RECORDS FOR THE EXERCISE Start Marker
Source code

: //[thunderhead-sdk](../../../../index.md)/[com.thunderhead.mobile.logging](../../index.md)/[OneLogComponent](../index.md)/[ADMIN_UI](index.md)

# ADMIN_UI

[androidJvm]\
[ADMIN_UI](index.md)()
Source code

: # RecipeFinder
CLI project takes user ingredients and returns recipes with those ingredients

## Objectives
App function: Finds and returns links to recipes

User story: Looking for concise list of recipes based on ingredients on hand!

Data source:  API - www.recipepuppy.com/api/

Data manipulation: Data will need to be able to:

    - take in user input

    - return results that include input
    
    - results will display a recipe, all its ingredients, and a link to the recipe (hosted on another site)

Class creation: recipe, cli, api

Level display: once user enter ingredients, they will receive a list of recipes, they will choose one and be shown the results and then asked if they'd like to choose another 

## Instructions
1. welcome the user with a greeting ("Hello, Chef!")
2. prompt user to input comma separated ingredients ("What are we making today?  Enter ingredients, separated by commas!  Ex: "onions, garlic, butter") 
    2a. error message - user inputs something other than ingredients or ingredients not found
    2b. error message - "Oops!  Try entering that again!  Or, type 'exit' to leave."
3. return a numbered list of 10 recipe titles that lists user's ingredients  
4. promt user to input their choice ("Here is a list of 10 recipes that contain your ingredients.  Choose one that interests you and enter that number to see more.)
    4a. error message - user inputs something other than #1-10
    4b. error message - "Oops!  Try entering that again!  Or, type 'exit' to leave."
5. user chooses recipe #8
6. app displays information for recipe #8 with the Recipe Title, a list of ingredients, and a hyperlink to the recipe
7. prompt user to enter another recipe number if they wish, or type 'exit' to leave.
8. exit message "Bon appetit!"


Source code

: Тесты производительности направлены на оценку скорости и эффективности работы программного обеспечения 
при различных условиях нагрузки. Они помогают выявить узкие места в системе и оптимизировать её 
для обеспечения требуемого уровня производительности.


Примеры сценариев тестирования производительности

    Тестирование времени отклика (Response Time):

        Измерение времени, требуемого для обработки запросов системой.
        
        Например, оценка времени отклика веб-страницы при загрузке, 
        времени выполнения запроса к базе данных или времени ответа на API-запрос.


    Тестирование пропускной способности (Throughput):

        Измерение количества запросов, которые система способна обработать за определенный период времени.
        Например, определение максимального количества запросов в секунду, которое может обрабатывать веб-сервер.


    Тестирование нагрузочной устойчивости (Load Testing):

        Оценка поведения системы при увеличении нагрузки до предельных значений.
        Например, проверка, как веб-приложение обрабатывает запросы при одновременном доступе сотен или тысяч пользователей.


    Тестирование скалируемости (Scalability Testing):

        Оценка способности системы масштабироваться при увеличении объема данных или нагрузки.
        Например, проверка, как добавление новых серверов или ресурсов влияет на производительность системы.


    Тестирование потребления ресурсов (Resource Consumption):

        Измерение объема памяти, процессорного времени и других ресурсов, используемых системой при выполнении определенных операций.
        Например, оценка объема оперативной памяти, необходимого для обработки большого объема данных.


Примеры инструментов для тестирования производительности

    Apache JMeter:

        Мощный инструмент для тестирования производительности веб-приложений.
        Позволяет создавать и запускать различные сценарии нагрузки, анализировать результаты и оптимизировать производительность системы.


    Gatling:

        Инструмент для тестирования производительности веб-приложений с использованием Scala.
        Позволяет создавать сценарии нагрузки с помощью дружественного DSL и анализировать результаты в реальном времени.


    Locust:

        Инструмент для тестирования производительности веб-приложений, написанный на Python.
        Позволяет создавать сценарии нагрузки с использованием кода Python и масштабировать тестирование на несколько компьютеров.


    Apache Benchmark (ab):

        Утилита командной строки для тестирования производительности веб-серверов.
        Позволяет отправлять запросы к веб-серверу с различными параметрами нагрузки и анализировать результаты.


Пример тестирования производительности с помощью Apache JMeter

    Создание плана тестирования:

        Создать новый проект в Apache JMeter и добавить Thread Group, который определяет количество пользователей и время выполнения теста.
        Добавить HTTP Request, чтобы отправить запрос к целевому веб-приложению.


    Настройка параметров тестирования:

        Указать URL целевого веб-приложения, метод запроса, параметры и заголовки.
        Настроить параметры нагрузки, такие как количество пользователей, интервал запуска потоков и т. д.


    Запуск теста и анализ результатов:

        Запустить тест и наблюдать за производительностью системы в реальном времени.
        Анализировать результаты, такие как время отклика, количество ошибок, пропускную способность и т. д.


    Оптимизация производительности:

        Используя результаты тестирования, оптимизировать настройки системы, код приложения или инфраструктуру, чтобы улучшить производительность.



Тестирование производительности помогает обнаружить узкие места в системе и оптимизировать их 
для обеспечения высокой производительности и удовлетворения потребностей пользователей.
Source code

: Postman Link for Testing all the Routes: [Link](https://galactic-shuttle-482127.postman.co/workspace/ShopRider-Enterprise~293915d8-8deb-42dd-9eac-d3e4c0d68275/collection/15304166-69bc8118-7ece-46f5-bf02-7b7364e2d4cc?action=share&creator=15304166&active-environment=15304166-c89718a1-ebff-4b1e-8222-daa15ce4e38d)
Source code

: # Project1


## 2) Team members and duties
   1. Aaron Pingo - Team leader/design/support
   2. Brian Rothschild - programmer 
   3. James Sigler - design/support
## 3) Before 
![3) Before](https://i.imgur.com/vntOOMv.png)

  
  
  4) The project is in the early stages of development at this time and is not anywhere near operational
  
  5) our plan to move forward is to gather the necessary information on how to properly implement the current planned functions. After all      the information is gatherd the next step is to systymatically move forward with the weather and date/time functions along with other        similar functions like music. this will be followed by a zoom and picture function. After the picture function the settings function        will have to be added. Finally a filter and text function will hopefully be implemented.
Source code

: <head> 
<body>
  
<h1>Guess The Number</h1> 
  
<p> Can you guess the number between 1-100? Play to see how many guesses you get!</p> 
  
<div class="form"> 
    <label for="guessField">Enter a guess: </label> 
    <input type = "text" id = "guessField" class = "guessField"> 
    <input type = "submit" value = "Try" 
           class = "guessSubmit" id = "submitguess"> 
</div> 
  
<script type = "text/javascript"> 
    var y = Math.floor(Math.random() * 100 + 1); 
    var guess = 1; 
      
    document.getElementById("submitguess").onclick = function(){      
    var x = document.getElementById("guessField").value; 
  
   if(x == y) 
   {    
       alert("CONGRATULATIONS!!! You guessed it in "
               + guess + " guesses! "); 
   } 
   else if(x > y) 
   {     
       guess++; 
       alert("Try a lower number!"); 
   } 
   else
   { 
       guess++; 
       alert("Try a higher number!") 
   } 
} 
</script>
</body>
RECORDS FOR THE EXERCISE End Marker
> _EXERCISE AIM_:
Among the records above, determine how many lines contain "JMeter", then report the number only.

> _WORKED SOLUTION_:
3